README.md


# Skip-Gram Word2Vec Model

## Introduction


## Environment
You should install PaddlePaddle Fluid first.

## Dataset
The training data for the 1 Billion Word Language Model Benchmark的(http://www.statmt.org/lm-benchmark).

Download dataset:
```bash
cd data && ./download.sh && cd ..
```
if you would like to use our supported third party vocab, please run:

```bash
wget http://download.tensorflow.org/models/LM_LSTM_CNN/vocab-2016-09-10.txt
```

## Model
This model implement a skip-gram model of word2vector.
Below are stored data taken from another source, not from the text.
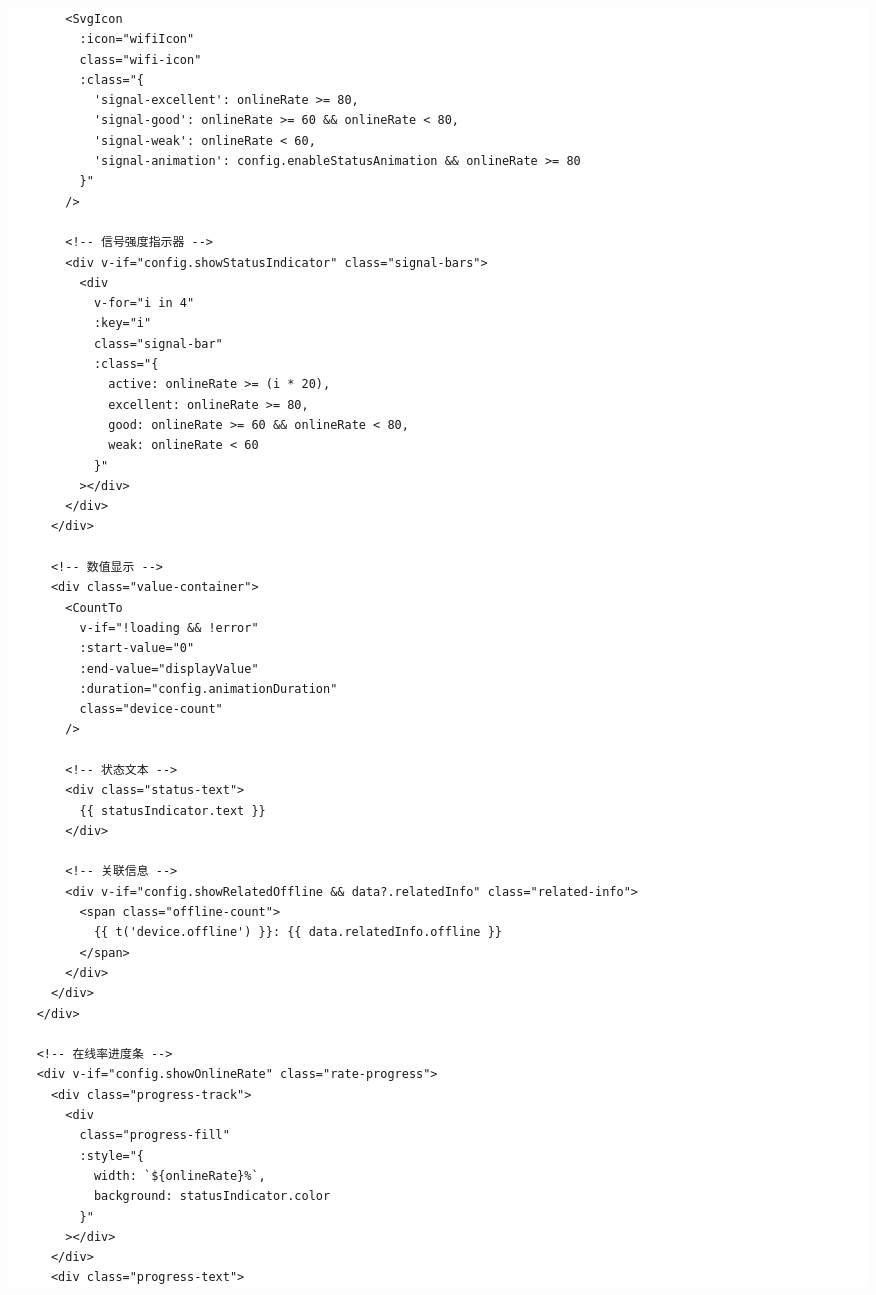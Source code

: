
 ```vue
        <SvgIcon 
          :icon="wifiIcon"
          class="wifi-icon"
          :class="{ 
            'signal-excellent': onlineRate >= 80,
            'signal-good': onlineRate >= 60 && onlineRate < 80,
            'signal-weak': onlineRate < 60,
            'signal-animation': config.enableStatusAnimation && onlineRate >= 80
          }"
        />
        
        <!-- 信号强度指示器 -->
        <div v-if="config.showStatusIndicator" class="signal-bars">
          <div 
            v-for="i in 4" 
            :key="i"
            class="signal-bar"
            :class="{ 
              active: onlineRate >= (i * 20),
              excellent: onlineRate >= 80,
              good: onlineRate >= 60 && onlineRate < 80,
              weak: onlineRate < 60
            }"
          ></div>
        </div>
      </div>
      
      <!-- 数值显示 -->
      <div class="value-container">
        <CountTo
          v-if="!loading && !error"
          :start-value="0"
          :end-value="displayValue"
          :duration="config.animationDuration"
          class="device-count"
        />
        
        <!-- 状态文本 -->
        <div class="status-text">
          {{ statusIndicator.text }}
        </div>
        
        <!-- 关联信息 -->
        <div v-if="config.showRelatedOffline && data?.relatedInfo" class="related-info">
          <span class="offline-count">
            {{ t('device.offline') }}: {{ data.relatedInfo.offline }}
          </span>
        </div>
      </div>
    </div>
    
    <!-- 在线率进度条 -->
    <div v-if="config.showOnlineRate" class="rate-progress">
      <div class="progress-track">
        <div 
          class="progress-fill"
          :style="{ 
            width: `${onlineRate}%`,
            background: statusIndicator.color 
          }"
        ></div>
      </div>
      <div class="progress-text">
```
## Data Preprocessing method

Preprocess the training data to generate a word dict.

```bash
python preprocess.py --data_path ./data/1-billion-word-language-modeling-benchmark-r13output/training-monolingual.tokenized.shuffled --dict_path data/1-billion_dict
```
if you would like to use your own vocab follow the format below:
```bash
<UNK>
a
b
c
```
Then, please set --other_dict_path as the directory of where you
save the vocab you will use and set --with_other_dict flag on to using it.

## Train
The command line options for training can be listed by `python train.py -h`.

### Local Train:
we set CPU_NUM=1 as default CPU_NUM to execute
```bash
export CPU_NUM=1 && \
python train.py \
        --train_data_path ./data/1-billion-word-language-modeling-benchmark-r13output/training-monolingual.tokenized.shuffled \
        --dict_path data/1-billion_dict \
        --with_hs --with_nce --is_local \
        2>&1 | tee train.log
```
if you would like to use our supported third party vocab, please set --other_dict_path as the directory of where you
save the vocab you will use and set --with_other_dict flag on to using it.

### Distributed Train
Run a 2 pserver 2 trainer distribute training on a single machine.
In distributed training setting, training data is splited by trainer_id, so that training data
 do not overlap among trainers

```bash
sh cluster_train.sh
```

## Infer

In infer.py we construct some test cases in the `build_test_case` method to evaluate the effect of word embeding:
We enter the test case (we are currently using the analogical-reasoning task: find the structure of A - B = C - D, for which we calculate A - B + D, find the nearest C by cosine distance, the calculation accuracy is removed Candidates for A, B, and D appear in the candidate) Then calculate the cosine similarity of the candidate and all words in the entire embeding, and print out the topK (K is determined by the parameter --rank_num, the default is 4).

Such as:
For: boy - girl + aunt = uncle
0 nearest aunt: 0.89
1 nearest uncle: 0.70
2 nearest grandmother: 0.67
3 nearest father:0.64

You can also add your own tests by mimicking the examples given in the `build_test_case` method.

To running test case from test files, please download the test files into 'test' directory
we provide test for each case with the following structure:
        `word1 word2 word3 word4`
so we can build it into `word1 - word2 + word3 = word4`

Forecast in training:

```bash
Python infer.py --infer_during_train 2>&1 | tee infer.log
```
Use a model for offline prediction:

```bash
Python infer.py --infer_once --model_output_dir ./models/[specific models file directory] 2>&1 | tee infer.log
```

## Train on Baidu Cloud
1. Please prepare some CPU machines on Baidu Cloud following the steps in [train_on_baidu_cloud](https://github.com/PaddlePaddle/FluidDoc/blob/develop/doc/fluid/user_guides/howto/training/train_on_baidu_cloud_cn.rst)
1. Prepare dataset using preprocess.py.
1. Split the train.txt to trainer_num parts and put them on the machines.
1. Run training with the cluster train using the command in `Distributed Train` above.